Neither ought we to hold these things right great and excellent, whiles we stand always in fear and trembling to think that we shall be deprived and bereft of them, as if they were some worthy things: and yet all the time that they be sure and safe in our possession, neglect and little regard them as if they were common and of no importance. But we ought to make use of them whiles they be ours, and that with joy, in this respect especially, that the loss of them, if it shall so fall out, we may bear more meekly and with greater patience. Howbeit, most men are of this opinion (as Arcesilaus was wont to say), that they ought to follow diligently with their eye and cogitation the poems, pictures and statues of others, and come close unto them for to behold and peruse exactly each of them; yea, and consider every part and point therein from one end to the other: whiles in the meantime they neglect and let alone their own lives and manners; notwithstanding there be many unpleasant sights to be spied and observed therein: looking evermore without, and admiring the advancements, welfare and fortunes of others: much like as adulterers who have an eye after their neighbours' wives, but loath and set naught by their own.

And verily this one point also is of great consequence for the settling of a man's mind in sure repose; namely, to consider principally himself, his own estate and condition; or at leastwise (if he do not so) yet to look back unto those that be his inferiors and under him; and not as the most sort do, who love always to look forward and to compare themselves with their betters and superiors. As, for example, slaves that are bound in prison and lie in irons, repute them happy who are abroad at liberty; such as be abroad and at liberty, think their state blessed who be manumised and made free; being once affranchised, they account themselves to be in very good case if they were citizens; and being citizens they esteem rich men most happy; the rich imagine it a gay matter to be lords and princes; lords and princes have a longing desire to be kings and monarchs; kings and monarchs aspire still higher and would be gods; and yet they rest not so, unless they may have the power to flash lightnings and shoot thunderbolts as well as Jupiter. Thus, whiles they evermore come short of that which is above them and covet still after it, they enjoy no pleasure at all of those things that they have, nor be thankful therefore.

The treasures great I care not for
Of Gyges king so rich in gold;
Such avarice I do abhor,
Nor money will I touch untold.
I never long'd with gods above,
In their high works for to compare:
Grand seignories I do not love,
Far from mine eyes all such things are.

A Thracian he was that protested thus.
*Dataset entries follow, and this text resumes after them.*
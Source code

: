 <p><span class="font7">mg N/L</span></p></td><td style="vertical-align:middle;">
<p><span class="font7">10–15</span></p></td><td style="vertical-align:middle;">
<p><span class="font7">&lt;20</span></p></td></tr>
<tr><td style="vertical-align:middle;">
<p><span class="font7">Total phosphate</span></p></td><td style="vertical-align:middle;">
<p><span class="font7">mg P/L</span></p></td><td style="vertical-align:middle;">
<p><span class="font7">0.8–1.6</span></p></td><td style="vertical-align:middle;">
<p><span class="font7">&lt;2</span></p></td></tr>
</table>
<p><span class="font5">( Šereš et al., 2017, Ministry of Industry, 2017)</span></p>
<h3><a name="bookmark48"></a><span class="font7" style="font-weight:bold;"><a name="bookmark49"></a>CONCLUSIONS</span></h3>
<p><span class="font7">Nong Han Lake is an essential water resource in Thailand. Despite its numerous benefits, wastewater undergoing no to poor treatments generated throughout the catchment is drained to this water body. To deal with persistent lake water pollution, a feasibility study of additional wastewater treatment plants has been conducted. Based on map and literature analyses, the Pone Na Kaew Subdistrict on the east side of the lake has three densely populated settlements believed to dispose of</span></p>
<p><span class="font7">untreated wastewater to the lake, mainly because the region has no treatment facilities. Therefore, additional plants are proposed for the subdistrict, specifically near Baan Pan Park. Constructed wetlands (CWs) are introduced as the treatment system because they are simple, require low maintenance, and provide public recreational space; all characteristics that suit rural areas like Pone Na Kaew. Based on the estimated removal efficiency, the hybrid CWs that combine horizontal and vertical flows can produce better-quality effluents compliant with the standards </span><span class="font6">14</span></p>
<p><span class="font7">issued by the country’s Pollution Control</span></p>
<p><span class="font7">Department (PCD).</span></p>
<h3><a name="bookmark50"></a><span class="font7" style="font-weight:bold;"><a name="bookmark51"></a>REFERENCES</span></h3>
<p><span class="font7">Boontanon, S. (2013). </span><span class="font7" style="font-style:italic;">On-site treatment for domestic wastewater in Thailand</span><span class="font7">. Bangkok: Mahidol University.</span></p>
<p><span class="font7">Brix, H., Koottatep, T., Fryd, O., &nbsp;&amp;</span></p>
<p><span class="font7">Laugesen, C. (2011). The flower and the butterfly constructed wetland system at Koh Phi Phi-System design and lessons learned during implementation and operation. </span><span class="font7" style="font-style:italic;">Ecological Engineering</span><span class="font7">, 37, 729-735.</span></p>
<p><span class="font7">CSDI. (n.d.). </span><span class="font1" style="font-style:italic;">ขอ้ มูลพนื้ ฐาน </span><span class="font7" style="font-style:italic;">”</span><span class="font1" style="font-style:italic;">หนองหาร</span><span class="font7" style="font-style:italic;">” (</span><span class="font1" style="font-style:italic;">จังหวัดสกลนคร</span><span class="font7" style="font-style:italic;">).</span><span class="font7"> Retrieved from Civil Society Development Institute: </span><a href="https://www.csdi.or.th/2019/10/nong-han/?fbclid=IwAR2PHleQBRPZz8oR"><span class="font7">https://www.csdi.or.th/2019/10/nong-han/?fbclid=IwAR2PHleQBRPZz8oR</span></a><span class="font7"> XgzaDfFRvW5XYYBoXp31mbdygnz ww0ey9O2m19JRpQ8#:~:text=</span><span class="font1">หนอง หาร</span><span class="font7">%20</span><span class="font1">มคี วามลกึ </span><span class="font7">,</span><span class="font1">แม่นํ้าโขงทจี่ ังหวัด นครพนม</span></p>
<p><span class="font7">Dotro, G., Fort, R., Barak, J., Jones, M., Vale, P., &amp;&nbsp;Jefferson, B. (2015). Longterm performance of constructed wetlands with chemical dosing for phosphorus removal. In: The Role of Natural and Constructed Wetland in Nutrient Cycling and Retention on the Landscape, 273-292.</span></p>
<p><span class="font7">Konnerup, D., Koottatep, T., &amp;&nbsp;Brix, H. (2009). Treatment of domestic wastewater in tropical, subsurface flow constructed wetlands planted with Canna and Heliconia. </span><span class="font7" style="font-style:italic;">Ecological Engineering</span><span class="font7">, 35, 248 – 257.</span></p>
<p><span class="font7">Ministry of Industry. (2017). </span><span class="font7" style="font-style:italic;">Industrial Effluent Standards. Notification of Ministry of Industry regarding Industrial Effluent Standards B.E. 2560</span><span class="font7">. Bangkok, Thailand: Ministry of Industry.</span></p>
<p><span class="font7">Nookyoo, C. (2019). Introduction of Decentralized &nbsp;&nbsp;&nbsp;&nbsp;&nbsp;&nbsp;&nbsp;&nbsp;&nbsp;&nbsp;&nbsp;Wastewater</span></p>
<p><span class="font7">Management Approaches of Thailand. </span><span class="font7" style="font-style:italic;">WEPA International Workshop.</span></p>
But some other, that were a Chian, a Galatian or a Bithynian (I dare warrant you), not contenting himself with his part of honour, credit and authority in his own country and among his neighbours and fellow-citizens, would be ready to weep and expostulate the matter with tears, if he might not also wear the habit and ornaments of a patrician or senator of Rome. And say it were granted and allowed him to be a noble senator, he would not be quiet until he were a Roman lord prætor: Be he lord prætor, he will aspire to a consulship; and when he is created consul, whine he will and cry if he were not nominated and pronounced the former of the twain, but elected in the second place. And I pray you what is all this? What doeth a man herein but gather pretended excuses of ingratitude to fortune, in punishing and chastising himself after this manner? But the man who is wise and of sound judgment, in case some one or two among so infinite thousands of us mortal men

Whom sun from heaven so daily doth behold,
Who feed on fruits of earth so manifold,

be either more honoured or richer than himself, will not therefore be cast down straightway, and sit mourning and lamenting for sorrow; but rather in the way as he goeth, and whensoever he Cometh abroad, salute and bless with praise and thanksgiving that good fortune of his and blessed angel that guideth his life, for that his lot is to live far better, more at heart's ease, and in greater reputation than many millions of millions of other men. For true it is, that in the solemn games at Olympia, no champion may chuse his concurrents with whom he is to wrestle or enter into combat for a prize: but in this life, our state standeth so, and our affairs be in that manner composed, that every man hath means to match, yea, and excel many others, and so to bear himself aloft, that he be rather envied than envious; unless haply he be such an one as will presume to deal with Briareus or Hercules for the mastery.

Well, when thou shalt behold some great lord or honourable personage borne aloft in a litter upon men's shoulders, stand not wondering so much at him, but rather cast thine eyes down a little lower, and look upon the poor porters that carry him. Again, when thou shalt repute that great monarch Xerxes a right happy man, for that he made a bridge of ships over the Straits of Hellespont; consider withal those painful slaves, who under the very whip and for fear of scourging, digged through the mountain Athos, and made passage that way for an arm of the sea; as also those miserable wretches who had their ears cropt and their noses cut off, for that the foresaid bridge by a mighty tempest was injointed and broken; and therewith imagine with thyself what those silly souls might think, and how happy they would repute thy life and condition in comparison of their own.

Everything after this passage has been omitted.